At the end of the day, credit card companies are run by people like you and me. Call back in a few months and ask again! It won’t hurt your credit, especially if you continue to make payments. Card policies may have changed and the person on the other end might be more willing to reduce your rate, or perhaps your credit has improved enough over that short period to warrant a change.

KEEP AN EYE OUT FOR PROMOTIONS ON YOUR EXISTING CARDS

Given the current economic climate, some companies that offer rewards cards, like American Express or Chase, have recently started offering drastically lower temporary rate reductions in the 3-5% APR range. Usually, these promos are only found online and require you to opt in. Keep an eye on your digital banking and credit card portals for offers like these, and don’t forget to read the fine print!

CONTACT YOUR OTHER CARD ISSUERS

Starting with the credit card accounts you’ve had the longest is the most likely way you’ll reduce your overall interest rates since you have an existing history with them.
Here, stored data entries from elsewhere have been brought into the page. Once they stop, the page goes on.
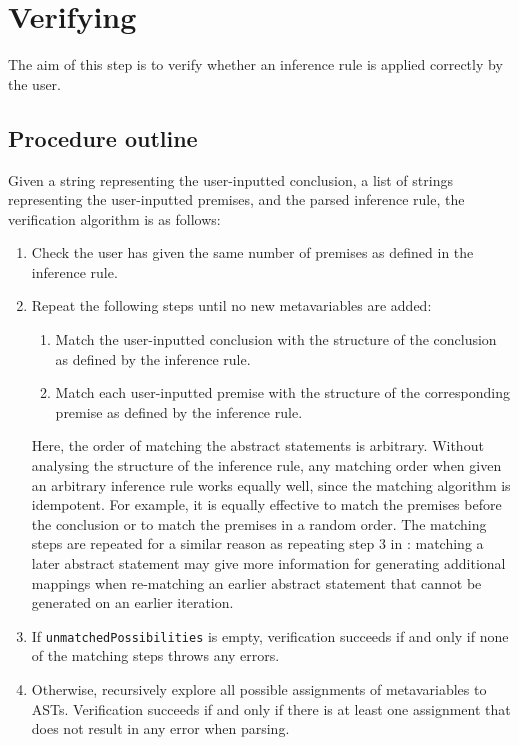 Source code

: \section{Verifying}
\label{checking:verifying}
The aim of this step is to verify whether an inference rule is applied correctly by the user.

\subsection{Procedure outline}
Given a string representing the user-inputted conclusion, a list of strings representing the user-inputted premises, and the parsed inference rule, the verification algorithm is as follows:
\begin{enumerate}
    \item Check the user has given the same number of premises as defined in the inference rule.
    \item Repeat the following steps until no new metavariables are added:
    \begin{enumerate}
        \item Match the user-inputted conclusion with the structure of the conclusion as defined by the inference rule.
        \item Match each user-inputted premise with the structure of the corresponding premise as defined by the inference rule.
    \end{enumerate}
    Here, the order of matching the abstract statements is arbitrary. Without analysing the structure of the inference rule, any matching order when given an arbitrary inference rule works equally well, since the matching algorithm is idempotent. For example, it is equally effective to match the premises before the conclusion or to match the premises in a random order. The matching steps are repeated for a similar reason as repeating step 3 in : matching a later abstract statement may give more information for generating additional mappings when re-matching an earlier abstract statement that cannot be generated on an earlier iteration.
    \item If \lstinline{unmatchedPossibilities} is empty, verification succeeds if and only if none of the matching steps throws any errors.
    \item Otherwise, recursively explore all possible assignments of metavariables to ASTs. Verification succeeds if and only if there is at least one assignment that does not result in any error when parsing.
\end{enumerate} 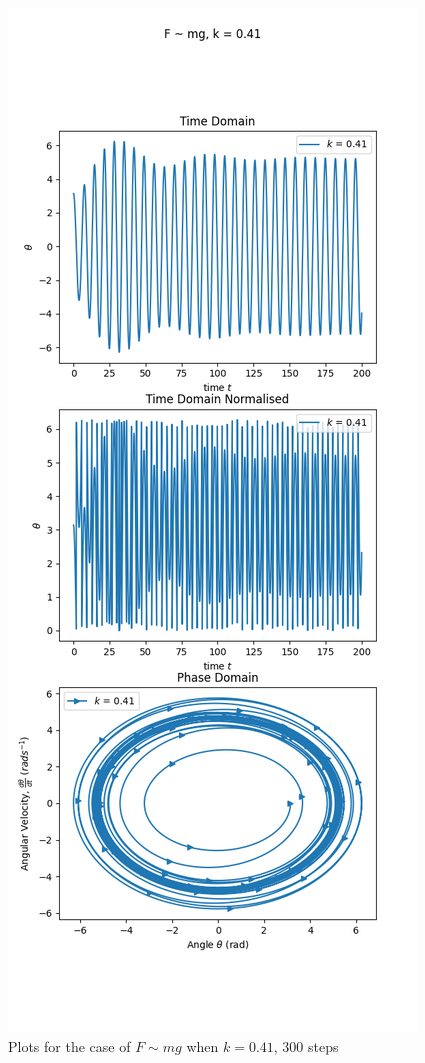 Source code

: \documentclass[10pt, twocolumn]{article}
\begin{document}
\twocolumn
\begin{figure}[H]
    \centering
    \includegraphics[width = \columnwidth]{Projects/ForcedSimplePendulum/Plots/Plot of F~mg, k is 0.41 (med).png}
    \caption{Plots for the case of $F\sim{mg}$ when $k = 0.41$, 300 steps}
    \label{k = 0.41 med}
\end{figure}
\end{document}
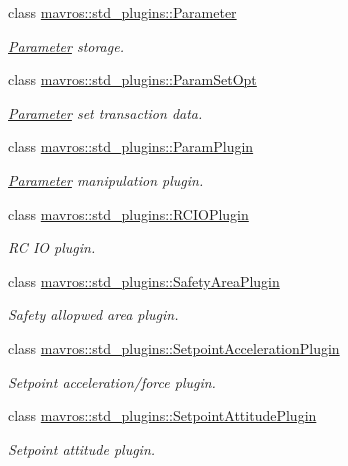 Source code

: \begin{DoxyCompactItemize}
class \mbox{\hyperlink{classmavros_1_1std__plugins_1_1Parameter}{mavros\+::std\+\_\+plugins\+::\+Parameter}}
\begin{DoxyCompactList}\small\item\em \mbox{\hyperlink{classmavros_1_1std__plugins_1_1Parameter}{Parameter}} storage. \end{DoxyCompactList}\item 
class \mbox{\hyperlink{classmavros_1_1std__plugins_1_1ParamSetOpt}{mavros\+::std\+\_\+plugins\+::\+Param\+Set\+Opt}}
\begin{DoxyCompactList}\small\item\em \mbox{\hyperlink{classmavros_1_1std__plugins_1_1Parameter}{Parameter}} set transaction data. \end{DoxyCompactList}\item 
class \mbox{\hyperlink{classmavros_1_1std__plugins_1_1ParamPlugin}{mavros\+::std\+\_\+plugins\+::\+Param\+Plugin}}
\begin{DoxyCompactList}\small\item\em \mbox{\hyperlink{classmavros_1_1std__plugins_1_1Parameter}{Parameter}} manipulation plugin. \end{DoxyCompactList}\item 
class \mbox{\hyperlink{classmavros_1_1std__plugins_1_1RCIOPlugin}{mavros\+::std\+\_\+plugins\+::\+R\+C\+I\+O\+Plugin}}
\begin{DoxyCompactList}\small\item\em RC IO plugin. \end{DoxyCompactList}\item 
class \mbox{\hyperlink{classmavros_1_1std__plugins_1_1SafetyAreaPlugin}{mavros\+::std\+\_\+plugins\+::\+Safety\+Area\+Plugin}}
\begin{DoxyCompactList}\small\item\em Safety allopwed area plugin. \end{DoxyCompactList}\item 
class \mbox{\hyperlink{classmavros_1_1std__plugins_1_1SetpointAccelerationPlugin}{mavros\+::std\+\_\+plugins\+::\+Setpoint\+Acceleration\+Plugin}}
\begin{DoxyCompactList}\small\item\em Setpoint acceleration/force plugin. \end{DoxyCompactList}\item 
class \mbox{\hyperlink{classmavros_1_1std__plugins_1_1SetpointAttitudePlugin}{mavros\+::std\+\_\+plugins\+::\+Setpoint\+Attitude\+Plugin}}
\begin{DoxyCompactList}\small\item\em Setpoint attitude plugin. \end{DoxyCompactList}\item 

\end{DoxyCompactItemize}
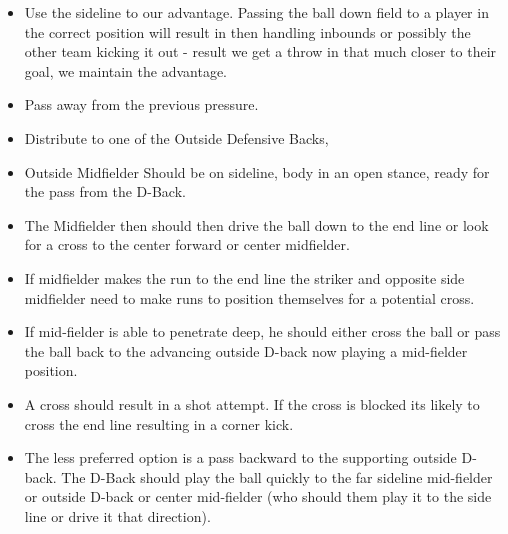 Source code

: \documentclass[10pt,letterpaper]{article}
\newenvironment{oddBlock}[1]{%
    \tcolorbox[beamer,%
    noparskip,breakable,
    colback=LightBlue,colframe=DarkBlue,%
    colbacklower=DarkBlue!75!LightBlue,%
    title=#1]}%
    {\endtcolorbox}
\begin{document}
\begin{oddBlock}{Basic Tactics}
\begin{itemize}
        \item Use the sideline to our advantage. Passing the ball down field to a player in the correct position will result in then handling inbounds or possibly the other team kicking it out - result we get a throw in that much closer to their goal, we maintain the advantage.
        \item Pass away from the previous pressure.
    \end{itemize}
\end{oddBlock}

\begin{oddBlock}{Keeper Distribution}
    \begin{itemize}
        \item Distribute to one of the Outside Defensive Backs,
        \item Outside Midfielder Should be on sideline, body in an open stance, ready for the pass from the D-Back.
        \item The Midfielder then should then drive the ball down to the end line or look for a cross to the center forward or center midfielder.
        \item If midfielder makes the run to the end line the striker and opposite side midfielder need to make runs to position themselves for a potential cross. 
        \item If mid-fielder is able to penetrate deep, he should either cross the ball or pass the ball back to the advancing outside D-back now playing a mid-fielder position.
        \item  A cross should result in a shot attempt.  If the cross is blocked its likely to cross the end line resulting in a corner kick.
        \item The less preferred option is a pass backward to the supporting outside D-back.  The D-Back should play the ball quickly to the far sideline mid-fielder or outside D-back or center mid-fielder (who should them play it to the side line or drive it that direction).
    \end{itemize}
\end{oddBlock}
\end{document}
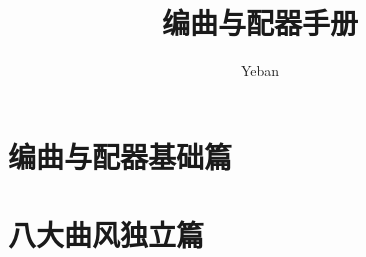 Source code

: \documentclass[UTF8,zihao=-4]{ctexbook}
\title{编曲与配器手册}
\author{Yeban}
\date{}
\begin{document}
\maketitle
\tableofcontents

\part{编曲与配器基础篇}










\part{八大曲风独立篇}









\printindex
\end{document}
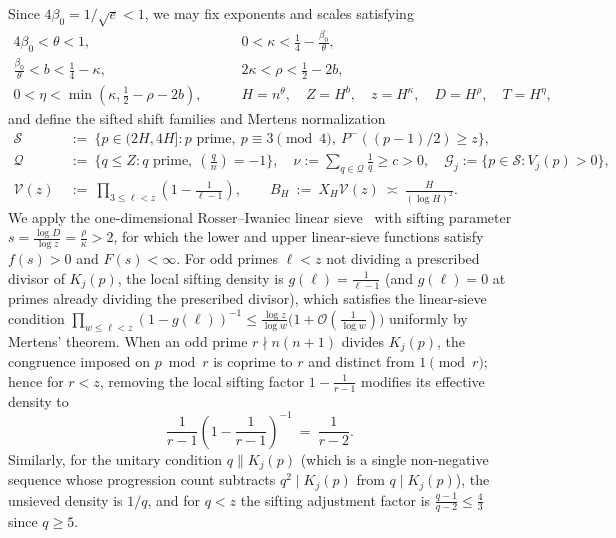 \documentclass[11pt, a4paper]{article}
\theoremstyle{plain}
\theoremstyle{definition}
\newcommand{\leg}[2]{\left(\frac{#1}{#2}\right)}
\begin{document}
Since $4\beta_0=1/\sqrt{e}<1$, we may fix exponents and scales satisfying
\begin{align}
4\beta_0<\theta<1,&\qquad 0<\kappa<\frac14-\frac{\beta_0}{\theta},\nonumber\\
\frac{\beta_0}{\theta}<b<\frac14-\kappa,&\qquad 2\kappa<\rho<\frac12-2b,\label{aud:parameters}\\
0<\eta<\min\!\left(\kappa,\frac12-\rho-2b\right),&\qquad H=n^{\theta},\quad Z=H^{b},\quad z=H^{\kappa},\quad D=H^{\rho},\quad T=H^{\eta},\nonumber
\end{align}
and define the sifted shift families and Mertens normalization
\begin{align}
\mathcal{S}\ &:=\ \big\{p\in(2H,4H]:p\text{ prime},\ p\equiv3\pmod 4,\ P^{-}((p-1)/2)\ge z\big\},\label{aud:S}\\
\mathcal{Q}\ &:=\ \big\{q\le Z:q\text{ prime},\ \leg{q}{n}=-1\big\},\quad \nu:=\sum_{q\in\mathcal{Q}}\frac1q\ge c>0,\quad \mathcal{G}_j:=\big\{p\in\mathcal{S}:V_j(p)>0\big\},\nonumber\\
\mathcal{V}(z)\ &:=\ \prod_{3\le\ell<z}\left(1-\frac{1}{\ell-1}\right),\qquad B_H\ :=\ X_H\mathcal{V}(z)\ \asymp\ \frac{H}{(\log H)^{2}}.\label{aud:B}
\end{align}
We apply the one-dimensional Rosser--Iwaniec linear sieve~\cite[\S5.7.2, (5.116)--(5.117)]{Kumchev} with sifting parameter $s=\frac{\log D}{\log z}=\frac{\rho}{\kappa}>2$, for which the lower and upper linear-sieve functions satisfy $f(s)>0$ and $F(s)<\infty$. For odd primes $\ell<z$ not dividing a prescribed divisor of $K_j(p)$, the local sifting density is $g(\ell)=\frac{1}{\ell-1}$ (and $g(\ell)=0$ at primes already dividing the prescribed divisor), which satisfies the linear-sieve condition $\prod_{w\le\ell<z}(1-g(\ell))^{-1}\le\frac{\log z}{\log w}\big(1+\mathcal{O}(\frac{1}{\log w})\big)$ uniformly by Mertens' theorem. When an odd prime $r\nmid n(n+1)$ divides $K_j(p)$, the congruence imposed on $p\bmod r$ is coprime to $r$ and distinct from $1\pmod r$; hence for $r<z$, removing the local sifting factor $1-\frac{1}{r-1}$ modifies its effective density to
\begin{equation}\label{aud:localh}
\frac{1}{r-1}\left(1-\frac{1}{r-1}\right)^{-1}\ =\ \frac{1}{r-2}.
\end{equation}
Similarly, for the unitary condition $q\parallel K_j(p)$ (which is a single non-negative sequence whose progression count subtracts $q^{2}\mid K_j(p)$ from $q\mid K_j(p)$), the unsieved density is $1/q$, and for $q<z$ the sifting adjustment factor is $\frac{q-1}{q-2}\le\frac43$ since $q\ge5$.
\end{document}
Don’t stop there though! If you have more than one card, keep going down through the list until you’ve contacted them all, then repeat the steps in a few months. Note that you’ll see the biggest change to your personal bottom line by reducing the rate of your highest interest card or the card you carry the highest balance on.

Even if you don’t carry a balance on your cards, it is a good practice to regularly audit your financial tools—including your credit cards—to see if there are any opportunities to save money. Little changes here and there can really add up over time!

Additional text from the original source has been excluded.